Custom etcd Configuration

Kubespray implements an incremental etcd cluster configuration approach for stability during scaling operations. This method adds nodes one at a time to maintain quorum throughout the process.

Post-Deployment Considerations

Accessing Your Cluster

Configure kubectl access from your management node:

# Copy kubeconfig from master node
scp user@master1:/etc/kubernetes/admin.conf ~/.kube/config

# Verify connectivity
kubectl get nodes

Scaling Considerations

Plan for future scaling requirements. Kubespray supports adding nodes through the scale.yml playbook:

# Add new nodes to inventory
# Run scale playbook
ansible-playbook -i inventory/mycluster/hosts.yaml --become --become-user=root scale.yml

However, be aware of known limitations with scaling operations when using the --limit flag.

Security Hardening Preparation

With your cluster operational, you're ready to implement the security hardening measures covered in Part 4. Your deployment provides the foundation for implementing RBAC, network policies, and additional security controls.

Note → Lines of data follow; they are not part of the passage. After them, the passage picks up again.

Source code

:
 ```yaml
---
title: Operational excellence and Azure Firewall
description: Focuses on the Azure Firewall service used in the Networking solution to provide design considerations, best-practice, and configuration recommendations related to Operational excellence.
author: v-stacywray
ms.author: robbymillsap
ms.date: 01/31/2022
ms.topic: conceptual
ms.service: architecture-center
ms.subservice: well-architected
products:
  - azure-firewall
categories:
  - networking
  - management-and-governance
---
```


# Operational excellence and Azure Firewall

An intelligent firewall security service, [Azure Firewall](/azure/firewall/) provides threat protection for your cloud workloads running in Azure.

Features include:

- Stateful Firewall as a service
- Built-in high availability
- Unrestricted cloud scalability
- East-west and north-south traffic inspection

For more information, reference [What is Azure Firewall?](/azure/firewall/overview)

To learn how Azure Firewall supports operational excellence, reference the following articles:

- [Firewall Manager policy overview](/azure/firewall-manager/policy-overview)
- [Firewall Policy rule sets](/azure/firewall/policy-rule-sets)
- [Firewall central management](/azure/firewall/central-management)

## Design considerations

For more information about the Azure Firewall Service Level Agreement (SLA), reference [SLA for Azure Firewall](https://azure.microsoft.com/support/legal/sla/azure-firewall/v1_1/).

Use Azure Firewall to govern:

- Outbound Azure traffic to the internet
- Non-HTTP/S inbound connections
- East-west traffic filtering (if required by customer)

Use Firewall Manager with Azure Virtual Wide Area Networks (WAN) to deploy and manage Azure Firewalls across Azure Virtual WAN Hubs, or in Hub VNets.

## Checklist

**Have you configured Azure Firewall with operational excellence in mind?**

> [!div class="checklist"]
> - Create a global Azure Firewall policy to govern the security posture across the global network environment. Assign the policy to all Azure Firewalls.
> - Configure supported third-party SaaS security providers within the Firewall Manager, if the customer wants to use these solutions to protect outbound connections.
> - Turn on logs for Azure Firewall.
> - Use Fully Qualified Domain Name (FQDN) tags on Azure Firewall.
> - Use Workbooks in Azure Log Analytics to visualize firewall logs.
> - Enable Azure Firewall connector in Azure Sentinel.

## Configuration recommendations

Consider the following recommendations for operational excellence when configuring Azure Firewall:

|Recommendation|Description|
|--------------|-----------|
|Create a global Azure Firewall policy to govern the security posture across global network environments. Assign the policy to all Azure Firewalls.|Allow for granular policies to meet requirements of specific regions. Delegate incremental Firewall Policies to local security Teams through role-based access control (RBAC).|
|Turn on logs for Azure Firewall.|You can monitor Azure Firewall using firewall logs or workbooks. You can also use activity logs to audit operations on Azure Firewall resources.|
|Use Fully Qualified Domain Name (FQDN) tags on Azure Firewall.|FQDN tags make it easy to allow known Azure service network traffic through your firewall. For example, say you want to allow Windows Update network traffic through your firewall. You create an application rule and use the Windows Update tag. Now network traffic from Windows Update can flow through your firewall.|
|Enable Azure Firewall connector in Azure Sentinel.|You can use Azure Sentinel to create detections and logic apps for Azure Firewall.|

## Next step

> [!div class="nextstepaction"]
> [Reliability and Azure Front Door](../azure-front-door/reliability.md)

Monitoring and Maintenance

Cluster Health Monitoring

Implement continuous health monitoring:

# Check cluster events
kubectl get events --sort-by='.lastTimestamp'

# Monitor node conditions
kubectl describe nodes | grep -i condition

# Verify persistent volumes
kubectl get pv,pvc --all-namespaces

Log Analysis

Configure centralized logging for troubleshooting:

# Check kubelet logs
journalctl -u kubelet -f

# Examine pod logs
kubectl logs -n kube-system 

# Review container runtime logs
journalctl -u containerd -f

Backup Preparation

Establish backup procedures for critical cluster components:

# Create etcd snapshot
kubectl exec -n kube-system etcd-master1 -- etcdctl snapshot save /tmp/etcd-snapshot.db

# Backup cluster configuration
kubectl get all --all-namespaces -o yaml > cluster-backup.yaml

Your Kubernetes cluster is now operational and ready for production workloads. The automation provided by Kubespray has eliminated the complexity of manual cluster setup while providing the flexibility needed for enterprise deployments. In Part 4, we'll focus on hardening this foundation through comprehensive security measures, and Part 5 will cover ongoing management and scaling strategies to ensure your cluster remains robust and efficient as your requirements evolve.